Friday, September 16, 2016

Mercy – Love your enemies

Jesus said that his followers were to be as unfailingly merciful as God is. But, all that talk of mercy is no mere sentimentality. Fundamental to that mercy is one of the hardest, most distinctive, and most radical demands Jesus makes of his followers: that they love and pray for their enemies.

The Christian must treat his enemy as a brother [or sister], and requite hostility with love. His behavior must be determined not by the way others treat him, but by the treatment he himself receives from Jesus [see Romans 5:10], it has only one source, and that is the will of Jesus 

What might that look like? These quotes from C. S. Lewis are a good place to start:

Suppose one reads a story of filthy atrocities in the paper. Then suppose that something turns up suggesting that the story might not be quite true, or not quite so bad as it was made out. Is one’s first feeling, ‘Thank God, even they aren’t quite so bad as that,’ or is it a feeling of disappointment, and even a determination to cling to the first story for the sheer pleasure of thinking your enemies are as bad as possible?

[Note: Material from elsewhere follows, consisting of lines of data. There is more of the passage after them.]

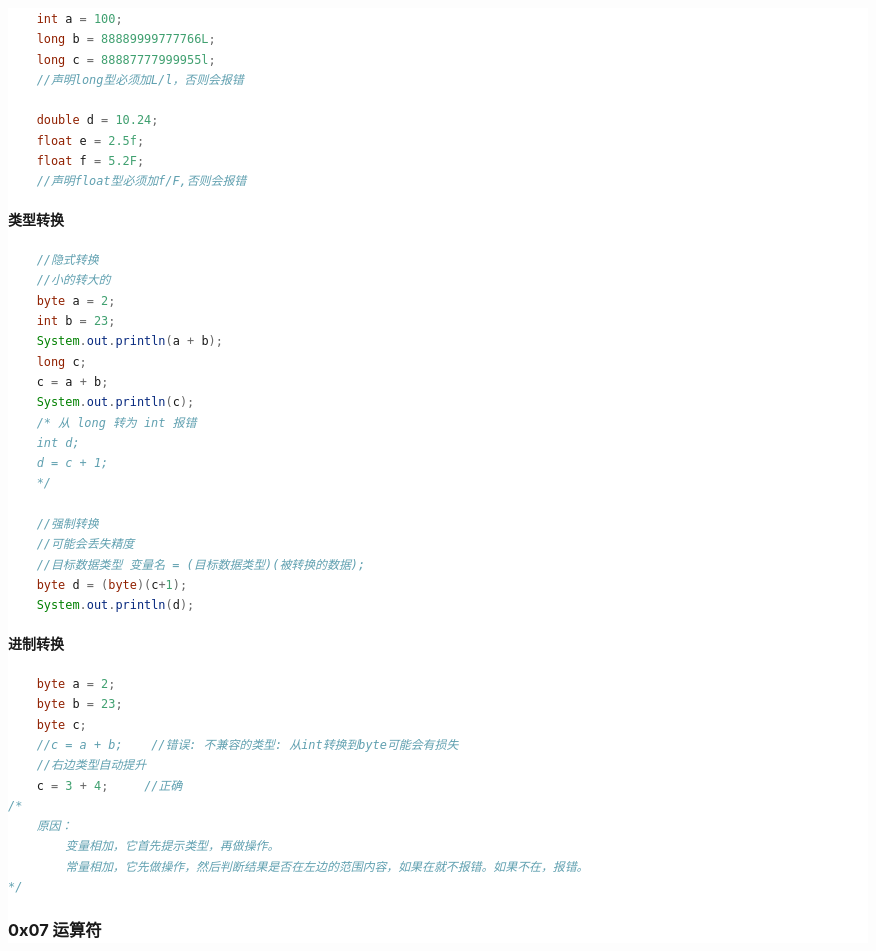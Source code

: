

```java
    int a = 100;
    long b = 88889999777766L;
    long c = 88887777999955l;
    //声明long型必须加L/l，否则会报错

	double d = 10.24;
    float e = 2.5f;
    float f = 5.2F;
    //声明float型必须加f/F,否则会报错
```

#### 类型转换

```java
    //隐式转换
    //小的转大的
    byte a = 2;
    int b = 23;
    System.out.println(a + b);
    long c;
    c = a + b;
    System.out.println(c);
    /* 从 long 转为 int 报错
    int d;
    d = c + 1;
    */

    //强制转换
    //可能会丢失精度
    //目标数据类型 变量名 = (目标数据类型)(被转换的数据);
    byte d = (byte)(c+1);
    System.out.println(d);
```

#### 进制转换

```java
    byte a = 2;
    byte b = 23;
    byte c;
    //c = a + b;    //错误: 不兼容的类型: 从int转换到byte可能会有损失
    //右边类型自动提升
	c = 3 + 4;     //正确
/*
	原因：
		变量相加，它首先提示类型，再做操作。
		常量相加，它先做操作，然后判断结果是否在左边的范围内容，如果在就不报错。如果不在，报错。
*/

```

### 0x07 运算符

If it is the second then it is, I am afraid, the first step in a process which, if followed to the end, will make us into devils. You see, one is beginning to wish that black was a little blacker. If we give that wish its head, later on we shall wish to see grey as black, and then to see white itself as black. Finally we shall insist on seeing everything — God and our friends and ourselves included — as bad, and not be able to stop doing it: we shall be fixed for ever in a universe of pure hatred.” 

That is a challenge when thinking of real enemies, but, closer to home, it seems particularly pertinent in this election season as we engage those with whom we disagree politically..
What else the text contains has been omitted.